A la mañana siguiente, el pueblo estaba mucho más animado: grupos de excursionistas se asomaban al imponente mirador junto a la plaza, entraban y salían de las tiendas y se hacían fotos aquí y allá. Mientras, los indígenas se aventuraban en las calles, se saludaban unos a otros y llenaban los bares -qué tiempos aquellos en los que se llenaban los bares sin miedo ni problemas- de aquel ajetreo de platos voces y risas del que ya casi no nos acordamos.
Tampoco es que hubiese mucho trajín, no crean, en un día entre semana Grazalema seguía siendo un pueblo tranquilo de casas blancas y calles blancas que suben paralelas hacia la parte alta de la colina, hasta alcanzar e incluso superar la graciosa espadaña de la Iglesia de San José, complemento perfecto para la sucesión de tejas y muros encalados.
No es Grazalema pueblo de grandes monumentos sino más bien de pequeños encantos que, eso sí, se acumulan en una cantidad extraordinaria.

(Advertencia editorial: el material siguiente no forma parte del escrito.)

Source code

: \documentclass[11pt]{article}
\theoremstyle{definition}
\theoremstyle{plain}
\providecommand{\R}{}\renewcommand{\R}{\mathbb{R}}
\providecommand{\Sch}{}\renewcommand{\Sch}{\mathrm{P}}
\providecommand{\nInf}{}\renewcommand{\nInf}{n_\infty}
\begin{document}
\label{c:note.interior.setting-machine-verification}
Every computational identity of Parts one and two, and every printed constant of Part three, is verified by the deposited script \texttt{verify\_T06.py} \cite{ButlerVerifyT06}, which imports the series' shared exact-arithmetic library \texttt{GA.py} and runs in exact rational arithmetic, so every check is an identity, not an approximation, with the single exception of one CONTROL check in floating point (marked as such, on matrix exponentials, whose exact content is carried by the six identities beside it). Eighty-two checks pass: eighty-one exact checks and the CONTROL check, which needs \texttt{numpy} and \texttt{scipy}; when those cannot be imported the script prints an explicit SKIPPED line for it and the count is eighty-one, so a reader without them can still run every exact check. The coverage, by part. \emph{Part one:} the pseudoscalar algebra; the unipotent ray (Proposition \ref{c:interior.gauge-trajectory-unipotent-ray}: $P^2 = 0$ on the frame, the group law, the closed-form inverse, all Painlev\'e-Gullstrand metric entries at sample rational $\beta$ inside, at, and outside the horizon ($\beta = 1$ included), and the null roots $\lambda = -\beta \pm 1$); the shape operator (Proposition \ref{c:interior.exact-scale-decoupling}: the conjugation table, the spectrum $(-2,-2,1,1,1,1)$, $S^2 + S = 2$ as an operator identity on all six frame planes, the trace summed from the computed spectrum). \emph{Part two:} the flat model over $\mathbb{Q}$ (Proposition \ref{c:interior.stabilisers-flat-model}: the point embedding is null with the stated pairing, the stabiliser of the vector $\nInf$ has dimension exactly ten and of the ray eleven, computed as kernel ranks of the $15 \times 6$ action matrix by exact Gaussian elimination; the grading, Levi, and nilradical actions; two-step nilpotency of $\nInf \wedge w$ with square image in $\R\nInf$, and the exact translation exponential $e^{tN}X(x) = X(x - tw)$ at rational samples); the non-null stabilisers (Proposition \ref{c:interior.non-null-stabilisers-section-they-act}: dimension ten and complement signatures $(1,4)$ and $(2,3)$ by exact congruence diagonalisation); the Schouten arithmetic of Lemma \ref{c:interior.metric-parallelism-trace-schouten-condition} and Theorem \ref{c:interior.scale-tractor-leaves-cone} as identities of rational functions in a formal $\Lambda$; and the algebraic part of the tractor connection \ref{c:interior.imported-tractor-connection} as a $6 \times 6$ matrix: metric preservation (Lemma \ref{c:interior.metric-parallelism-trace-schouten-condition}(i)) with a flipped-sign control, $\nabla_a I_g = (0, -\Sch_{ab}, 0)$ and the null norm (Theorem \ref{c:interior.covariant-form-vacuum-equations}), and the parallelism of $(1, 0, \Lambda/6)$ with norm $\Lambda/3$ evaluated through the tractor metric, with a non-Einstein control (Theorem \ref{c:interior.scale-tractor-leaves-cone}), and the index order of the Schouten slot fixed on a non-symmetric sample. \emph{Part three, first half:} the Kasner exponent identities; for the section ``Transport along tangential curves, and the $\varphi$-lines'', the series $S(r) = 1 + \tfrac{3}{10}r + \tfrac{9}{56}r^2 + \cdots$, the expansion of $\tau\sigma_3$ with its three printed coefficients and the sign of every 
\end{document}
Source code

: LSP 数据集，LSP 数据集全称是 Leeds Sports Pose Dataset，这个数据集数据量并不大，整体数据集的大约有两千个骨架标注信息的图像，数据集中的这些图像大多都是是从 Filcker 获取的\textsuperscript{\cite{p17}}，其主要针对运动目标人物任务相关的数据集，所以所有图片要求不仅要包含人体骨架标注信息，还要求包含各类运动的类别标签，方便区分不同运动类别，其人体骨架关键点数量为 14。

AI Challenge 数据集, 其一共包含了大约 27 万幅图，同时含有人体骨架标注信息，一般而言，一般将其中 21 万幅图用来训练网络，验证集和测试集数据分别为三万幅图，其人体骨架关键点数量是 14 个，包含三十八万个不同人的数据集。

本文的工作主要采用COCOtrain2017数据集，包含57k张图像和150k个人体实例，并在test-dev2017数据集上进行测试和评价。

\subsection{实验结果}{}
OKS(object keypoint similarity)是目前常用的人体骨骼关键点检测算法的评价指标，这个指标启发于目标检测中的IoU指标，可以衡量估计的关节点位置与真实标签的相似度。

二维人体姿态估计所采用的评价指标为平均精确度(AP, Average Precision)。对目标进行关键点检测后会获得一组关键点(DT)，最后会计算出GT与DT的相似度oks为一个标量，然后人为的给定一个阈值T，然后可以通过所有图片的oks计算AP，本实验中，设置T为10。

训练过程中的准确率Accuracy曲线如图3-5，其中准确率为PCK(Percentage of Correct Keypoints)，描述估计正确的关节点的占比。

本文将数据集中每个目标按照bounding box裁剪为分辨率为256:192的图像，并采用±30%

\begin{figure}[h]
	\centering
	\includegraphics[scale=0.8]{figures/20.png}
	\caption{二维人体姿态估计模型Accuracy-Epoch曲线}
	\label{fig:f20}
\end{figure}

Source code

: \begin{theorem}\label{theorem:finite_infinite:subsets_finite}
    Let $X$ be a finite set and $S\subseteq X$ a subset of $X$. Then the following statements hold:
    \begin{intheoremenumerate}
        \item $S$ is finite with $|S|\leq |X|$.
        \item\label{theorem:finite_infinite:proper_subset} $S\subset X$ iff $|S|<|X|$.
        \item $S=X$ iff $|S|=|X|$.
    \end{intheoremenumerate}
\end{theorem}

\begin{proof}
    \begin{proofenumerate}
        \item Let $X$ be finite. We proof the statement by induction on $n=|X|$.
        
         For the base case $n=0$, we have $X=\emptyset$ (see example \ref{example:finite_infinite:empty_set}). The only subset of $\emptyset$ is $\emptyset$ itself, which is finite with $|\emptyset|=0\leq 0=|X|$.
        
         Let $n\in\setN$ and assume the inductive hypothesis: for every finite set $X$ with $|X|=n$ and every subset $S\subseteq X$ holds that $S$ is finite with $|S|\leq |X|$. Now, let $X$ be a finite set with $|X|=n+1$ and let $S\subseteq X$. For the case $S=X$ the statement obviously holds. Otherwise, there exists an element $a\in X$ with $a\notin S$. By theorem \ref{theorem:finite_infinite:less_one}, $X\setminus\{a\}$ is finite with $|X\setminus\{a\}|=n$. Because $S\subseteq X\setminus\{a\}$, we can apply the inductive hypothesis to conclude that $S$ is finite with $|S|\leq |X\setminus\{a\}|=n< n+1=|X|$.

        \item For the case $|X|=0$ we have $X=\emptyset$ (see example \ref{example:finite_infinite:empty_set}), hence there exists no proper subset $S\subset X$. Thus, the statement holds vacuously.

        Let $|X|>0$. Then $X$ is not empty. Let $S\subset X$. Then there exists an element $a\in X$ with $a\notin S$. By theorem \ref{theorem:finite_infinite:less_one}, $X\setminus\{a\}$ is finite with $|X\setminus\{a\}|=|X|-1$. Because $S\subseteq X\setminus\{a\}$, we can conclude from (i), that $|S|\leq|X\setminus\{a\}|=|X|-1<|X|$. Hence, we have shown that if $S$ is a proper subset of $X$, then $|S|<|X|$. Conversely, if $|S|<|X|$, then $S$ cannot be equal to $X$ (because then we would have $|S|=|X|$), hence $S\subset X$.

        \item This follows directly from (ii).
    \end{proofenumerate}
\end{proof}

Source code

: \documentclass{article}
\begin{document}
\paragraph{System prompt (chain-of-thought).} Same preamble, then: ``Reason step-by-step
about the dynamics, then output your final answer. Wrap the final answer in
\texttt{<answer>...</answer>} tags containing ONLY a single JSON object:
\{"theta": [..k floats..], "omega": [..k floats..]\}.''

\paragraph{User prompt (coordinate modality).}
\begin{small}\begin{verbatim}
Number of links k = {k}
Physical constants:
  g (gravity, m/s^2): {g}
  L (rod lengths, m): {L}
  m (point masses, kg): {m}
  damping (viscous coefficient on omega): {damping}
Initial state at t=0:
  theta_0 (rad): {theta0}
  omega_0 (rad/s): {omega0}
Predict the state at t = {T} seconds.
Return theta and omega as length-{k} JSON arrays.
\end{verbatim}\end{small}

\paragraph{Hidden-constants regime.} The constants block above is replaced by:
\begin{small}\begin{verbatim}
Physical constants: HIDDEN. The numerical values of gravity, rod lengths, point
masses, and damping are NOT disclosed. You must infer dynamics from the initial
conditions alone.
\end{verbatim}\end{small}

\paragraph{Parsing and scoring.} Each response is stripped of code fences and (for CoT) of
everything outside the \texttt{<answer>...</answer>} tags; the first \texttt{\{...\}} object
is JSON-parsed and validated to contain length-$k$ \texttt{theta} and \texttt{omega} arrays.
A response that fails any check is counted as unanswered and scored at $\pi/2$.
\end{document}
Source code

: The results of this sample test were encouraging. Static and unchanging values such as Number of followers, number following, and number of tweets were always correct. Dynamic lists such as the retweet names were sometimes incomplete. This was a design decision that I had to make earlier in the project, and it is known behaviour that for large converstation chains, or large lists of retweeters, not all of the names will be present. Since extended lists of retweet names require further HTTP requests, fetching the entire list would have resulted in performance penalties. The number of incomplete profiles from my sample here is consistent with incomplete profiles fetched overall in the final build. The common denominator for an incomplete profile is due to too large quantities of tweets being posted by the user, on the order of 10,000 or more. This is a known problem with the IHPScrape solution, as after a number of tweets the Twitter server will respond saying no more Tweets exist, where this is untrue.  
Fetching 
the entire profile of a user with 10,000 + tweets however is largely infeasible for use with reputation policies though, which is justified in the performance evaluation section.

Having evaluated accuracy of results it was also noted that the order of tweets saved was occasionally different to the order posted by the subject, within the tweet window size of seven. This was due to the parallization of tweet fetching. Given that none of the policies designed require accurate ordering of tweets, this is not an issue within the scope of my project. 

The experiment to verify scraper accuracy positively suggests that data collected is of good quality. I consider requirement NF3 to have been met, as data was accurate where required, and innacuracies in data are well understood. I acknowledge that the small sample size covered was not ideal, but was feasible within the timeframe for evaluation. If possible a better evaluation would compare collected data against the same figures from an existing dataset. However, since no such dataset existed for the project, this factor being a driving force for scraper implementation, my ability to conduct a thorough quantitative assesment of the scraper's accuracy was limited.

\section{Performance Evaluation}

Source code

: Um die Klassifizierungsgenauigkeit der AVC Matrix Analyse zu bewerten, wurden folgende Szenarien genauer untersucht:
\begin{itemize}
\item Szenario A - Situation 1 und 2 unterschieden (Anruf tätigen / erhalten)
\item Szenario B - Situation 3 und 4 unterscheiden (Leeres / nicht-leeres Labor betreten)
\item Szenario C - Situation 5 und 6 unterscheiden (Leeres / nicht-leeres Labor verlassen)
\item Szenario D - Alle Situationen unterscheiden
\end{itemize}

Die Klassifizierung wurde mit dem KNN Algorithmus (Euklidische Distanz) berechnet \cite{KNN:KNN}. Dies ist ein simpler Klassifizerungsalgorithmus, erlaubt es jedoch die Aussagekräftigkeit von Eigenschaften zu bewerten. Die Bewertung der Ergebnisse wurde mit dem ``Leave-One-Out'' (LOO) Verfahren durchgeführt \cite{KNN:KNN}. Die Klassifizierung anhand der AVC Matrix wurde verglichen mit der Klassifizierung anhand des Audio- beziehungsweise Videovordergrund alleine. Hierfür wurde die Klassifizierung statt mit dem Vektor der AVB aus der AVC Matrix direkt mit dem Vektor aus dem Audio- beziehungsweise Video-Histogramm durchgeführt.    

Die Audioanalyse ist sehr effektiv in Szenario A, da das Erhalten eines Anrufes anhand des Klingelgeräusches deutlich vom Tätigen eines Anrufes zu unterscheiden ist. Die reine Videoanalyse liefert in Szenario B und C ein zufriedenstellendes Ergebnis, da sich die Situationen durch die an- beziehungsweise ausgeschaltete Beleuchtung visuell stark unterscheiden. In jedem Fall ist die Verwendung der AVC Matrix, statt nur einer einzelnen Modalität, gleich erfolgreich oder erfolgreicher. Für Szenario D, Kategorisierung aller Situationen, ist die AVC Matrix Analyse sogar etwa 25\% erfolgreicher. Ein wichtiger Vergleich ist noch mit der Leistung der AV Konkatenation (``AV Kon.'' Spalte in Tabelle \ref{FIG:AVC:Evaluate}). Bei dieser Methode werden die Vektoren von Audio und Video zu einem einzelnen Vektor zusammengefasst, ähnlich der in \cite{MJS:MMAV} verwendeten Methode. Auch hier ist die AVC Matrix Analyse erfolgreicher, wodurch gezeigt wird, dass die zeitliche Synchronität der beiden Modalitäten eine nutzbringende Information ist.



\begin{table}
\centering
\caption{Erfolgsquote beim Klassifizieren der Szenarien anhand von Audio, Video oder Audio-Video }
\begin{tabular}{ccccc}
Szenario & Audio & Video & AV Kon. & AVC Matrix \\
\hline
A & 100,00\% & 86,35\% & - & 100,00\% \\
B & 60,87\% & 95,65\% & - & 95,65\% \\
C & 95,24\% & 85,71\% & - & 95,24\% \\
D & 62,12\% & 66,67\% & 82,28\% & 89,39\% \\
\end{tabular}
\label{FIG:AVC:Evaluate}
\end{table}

Uno de ellos es el barrió nazarí: unas pocas calles un poco fuera del trazado del pueblo y que tienen un aire todavía más rural, como de pequeña comunidad aún más tranquila y relajada que el resto del apacible Grazalema.
En este mínimo conjunto de callejas está la Fuente de Abajo, con ocho caños que surgen de las bocas de otras tantas cabezas un tanto toscamente labradas en la piedra. Como no podía ser de otra manera, los chorros son de un agua pura y fresquísima, tal y como deben haber sido desde a saber cuantos siglos. De hecho, dicen que las caras de los caños son de origen romano; sinceramente, muy romanas no me parecieron, pero no andábamos lejos de yacimientos y calzadas, así que vayan ustedes a saber.
También merecen una visita las dos iglesias de la villa y, algo más original, la vieja fábrica de prendas de lana en la que siguen haciéndose mantas o bufandas de una calidad al parecer extraordinaria y que, aunque no vayan a comprar una frazada o una capa, tiene en un viejo almacén unos cuantos ejemplos de maquinarias antiguas que yo creo que deberían cuidarse más e incluso formar parte de algún museo local, pero que mientras tanto se pueden ver sin que nadie te diga nada ni te impida hacer fotos.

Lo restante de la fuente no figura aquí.